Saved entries
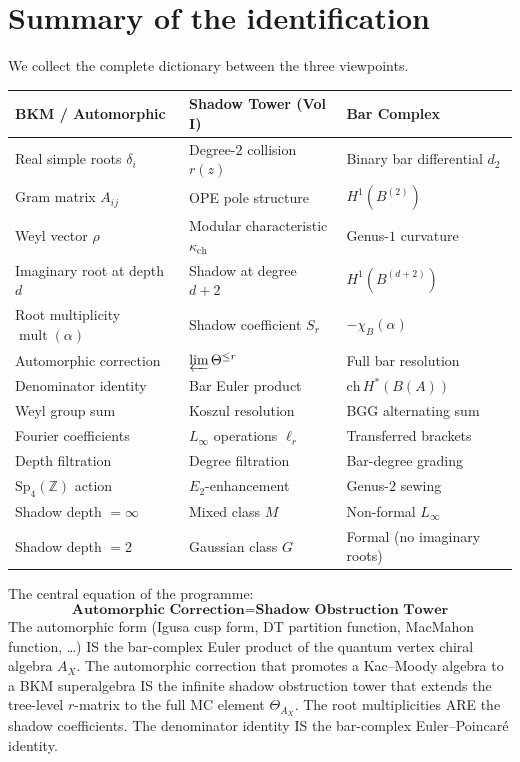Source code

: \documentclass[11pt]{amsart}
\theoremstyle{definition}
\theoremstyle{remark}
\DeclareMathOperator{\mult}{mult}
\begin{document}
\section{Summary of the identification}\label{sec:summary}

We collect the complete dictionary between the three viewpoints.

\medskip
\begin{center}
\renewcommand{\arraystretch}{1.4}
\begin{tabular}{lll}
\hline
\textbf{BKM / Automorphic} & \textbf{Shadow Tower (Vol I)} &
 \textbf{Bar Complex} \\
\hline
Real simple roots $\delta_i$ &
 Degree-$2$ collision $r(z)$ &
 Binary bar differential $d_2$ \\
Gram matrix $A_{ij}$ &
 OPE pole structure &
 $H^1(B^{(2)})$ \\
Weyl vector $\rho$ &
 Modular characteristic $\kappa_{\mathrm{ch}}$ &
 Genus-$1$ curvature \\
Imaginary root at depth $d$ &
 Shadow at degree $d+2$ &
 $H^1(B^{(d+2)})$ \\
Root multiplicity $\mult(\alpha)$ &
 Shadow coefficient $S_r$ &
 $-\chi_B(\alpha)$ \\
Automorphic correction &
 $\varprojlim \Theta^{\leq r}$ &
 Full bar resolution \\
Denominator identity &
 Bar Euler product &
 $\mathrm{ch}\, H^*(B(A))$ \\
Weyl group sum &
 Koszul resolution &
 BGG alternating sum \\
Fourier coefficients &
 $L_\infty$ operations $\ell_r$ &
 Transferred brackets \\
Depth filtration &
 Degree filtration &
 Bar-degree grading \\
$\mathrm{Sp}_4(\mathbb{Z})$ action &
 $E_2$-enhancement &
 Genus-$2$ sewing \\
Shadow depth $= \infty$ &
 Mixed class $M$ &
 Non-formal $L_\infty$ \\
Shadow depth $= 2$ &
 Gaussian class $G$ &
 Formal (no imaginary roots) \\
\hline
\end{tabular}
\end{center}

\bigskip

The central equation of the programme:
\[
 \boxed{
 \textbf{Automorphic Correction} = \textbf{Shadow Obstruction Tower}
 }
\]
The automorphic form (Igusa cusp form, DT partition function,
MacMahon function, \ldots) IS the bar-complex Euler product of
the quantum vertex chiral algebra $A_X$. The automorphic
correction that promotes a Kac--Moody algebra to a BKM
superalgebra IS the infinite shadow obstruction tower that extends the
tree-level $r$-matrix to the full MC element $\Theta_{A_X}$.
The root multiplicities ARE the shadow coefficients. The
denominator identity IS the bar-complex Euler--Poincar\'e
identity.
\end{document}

## WHAT YOU WILL DO:
Print the entries above exactly, taking out only the pictures.

## PROBLEM SOLUTION:
Source code

: \documentclass[11pt]{amsart}
\theoremstyle{definition}
\theoremstyle{remark}
\DeclareMathOperator{\mult}{mult}
\begin{document}
\section{Summary of the identification}\label{sec:summary}

We collect the complete dictionary between the three viewpoints.

\medskip
\begin{center}
\renewcommand{\arraystretch}{1.4}
\begin{tabular}{lll}
\hline
\textbf{BKM / Automorphic} & \textbf{Shadow Tower (Vol I)} &
 \textbf{Bar Complex} \\
\hline
Real simple roots $\delta_i$ &
 Degree-$2$ collision $r(z)$ &
 Binary bar differential $d_2$ \\
Gram matrix $A_{ij}$ &
 OPE pole structure &
 $H^1(B^{(2)})$ \\
Weyl vector $\rho$ &
 Modular characteristic $\kappa_{\mathrm{ch}}$ &
 Genus-$1$ curvature \\
Imaginary root at depth $d$ &
 Shadow at degree $d+2$ &
 $H^1(B^{(d+2)})$ \\
Root multiplicity $\mult(\alpha)$ &
 Shadow coefficient $S_r$ &
 $-\chi_B(\alpha)$ \\
Automorphic correction &
 $\varprojlim \Theta^{\leq r}$ &
 Full bar resolution \\
Denominator identity &
 Bar Euler product &
 $\mathrm{ch}\, H^*(B(A))$ \\
Weyl group sum &
 Koszul resolution &
 BGG alternating sum \\
Fourier coefficients &
 $L_\infty$ operations $\ell_r$ &
 Transferred brackets \\
Depth filtration &
 Degree filtration &
 Bar-degree grading \\
$\mathrm{Sp}_4(\mathbb{Z})$ action &
 $E_2$-enhancement &
 Genus-$2$ sewing \\
Shadow depth $= \infty$ &
 Mixed class $M$ &
 Non-formal $L_\infty$ \\
Shadow depth $= 2$ &
 Gaussian class $G$ &
 Formal (no imaginary roots) \\
\hline
\end{tabular}
\end{center}

\bigskip

The central equation of the programme:
\[
 \boxed{
 \textbf{Automorphic Correction} = \textbf{Shadow Obstruction Tower}
 }
\]
The automorphic form (Igusa cusp form, DT partition function,
MacMahon function, \ldots) IS the bar-complex Euler product of
the quantum vertex chiral algebra $A_X$. The automorphic
correction that promotes a Kac--Moody algebra to a BKM
superalgebra IS the infinite shadow obstruction tower that extends the
tree-level $r$-matrix to the full MC element $\Theta_{A_X}$.
The root multiplicities ARE the shadow coefficients. The
denominator identity IS the bar-complex Euler--Poincar\'e
identity.
\end{document}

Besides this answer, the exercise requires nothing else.